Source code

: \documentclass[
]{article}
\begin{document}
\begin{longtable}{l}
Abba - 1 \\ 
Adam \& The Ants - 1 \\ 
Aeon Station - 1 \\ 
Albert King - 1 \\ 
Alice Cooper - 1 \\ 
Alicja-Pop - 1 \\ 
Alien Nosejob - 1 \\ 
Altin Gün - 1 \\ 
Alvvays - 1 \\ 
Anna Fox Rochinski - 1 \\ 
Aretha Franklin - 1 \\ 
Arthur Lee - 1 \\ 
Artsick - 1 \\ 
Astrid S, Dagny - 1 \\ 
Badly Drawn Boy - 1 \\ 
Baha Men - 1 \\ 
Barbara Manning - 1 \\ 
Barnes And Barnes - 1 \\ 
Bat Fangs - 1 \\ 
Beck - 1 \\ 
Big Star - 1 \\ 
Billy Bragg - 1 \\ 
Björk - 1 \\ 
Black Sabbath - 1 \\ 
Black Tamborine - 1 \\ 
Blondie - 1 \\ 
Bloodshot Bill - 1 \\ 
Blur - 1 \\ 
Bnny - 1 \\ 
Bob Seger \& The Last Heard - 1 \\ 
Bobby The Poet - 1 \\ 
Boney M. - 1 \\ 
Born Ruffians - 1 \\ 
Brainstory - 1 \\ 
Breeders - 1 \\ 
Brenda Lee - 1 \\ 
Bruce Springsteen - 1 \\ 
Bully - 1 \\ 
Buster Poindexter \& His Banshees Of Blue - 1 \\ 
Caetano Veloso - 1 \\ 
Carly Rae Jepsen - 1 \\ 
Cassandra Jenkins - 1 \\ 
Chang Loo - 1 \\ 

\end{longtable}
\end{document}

▸ INSTRUCTIONS TO FOLLOW
An exact copy of all the entries above is what is needed.

▸ SOLUTION
Source code

: \documentclass[
]{article}
\begin{document}
\begin{longtable}{l}
Abba - 1 \\ 
Adam \& The Ants - 1 \\ 
Aeon Station - 1 \\ 
Albert King - 1 \\ 
Alice Cooper - 1 \\ 
Alicja-Pop - 1 \\ 
Alien Nosejob - 1 \\ 
Altin Gün - 1 \\ 
Alvvays - 1 \\ 
Anna Fox Rochinski - 1 \\ 
Aretha Franklin - 1 \\ 
Arthur Lee - 1 \\ 
Artsick - 1 \\ 
Astrid S, Dagny - 1 \\ 
Badly Drawn Boy - 1 \\ 
Baha Men - 1 \\ 
Barbara Manning - 1 \\ 
Barnes And Barnes - 1 \\ 
Bat Fangs - 1 \\ 
Beck - 1 \\ 
Big Star - 1 \\ 
Billy Bragg - 1 \\ 
Björk - 1 \\ 
Black Sabbath - 1 \\ 
Black Tamborine - 1 \\ 
Blondie - 1 \\ 
Bloodshot Bill - 1 \\ 
Blur - 1 \\ 
Bnny - 1 \\ 
Bob Seger \& The Last Heard - 1 \\ 
Bobby The Poet - 1 \\ 
Boney M. - 1 \\ 
Born Ruffians - 1 \\ 
Brainstory - 1 \\ 
Breeders - 1 \\ 
Brenda Lee - 1 \\ 
Bruce Springsteen - 1 \\ 
Bully - 1 \\ 
Buster Poindexter \& His Banshees Of Blue - 1 \\ 
Caetano Veloso - 1 \\ 
Carly Rae Jepsen - 1 \\ 
Cassandra Jenkins - 1 \\ 
Chang Loo - 1 \\ 

\end{longtable}
\end{document}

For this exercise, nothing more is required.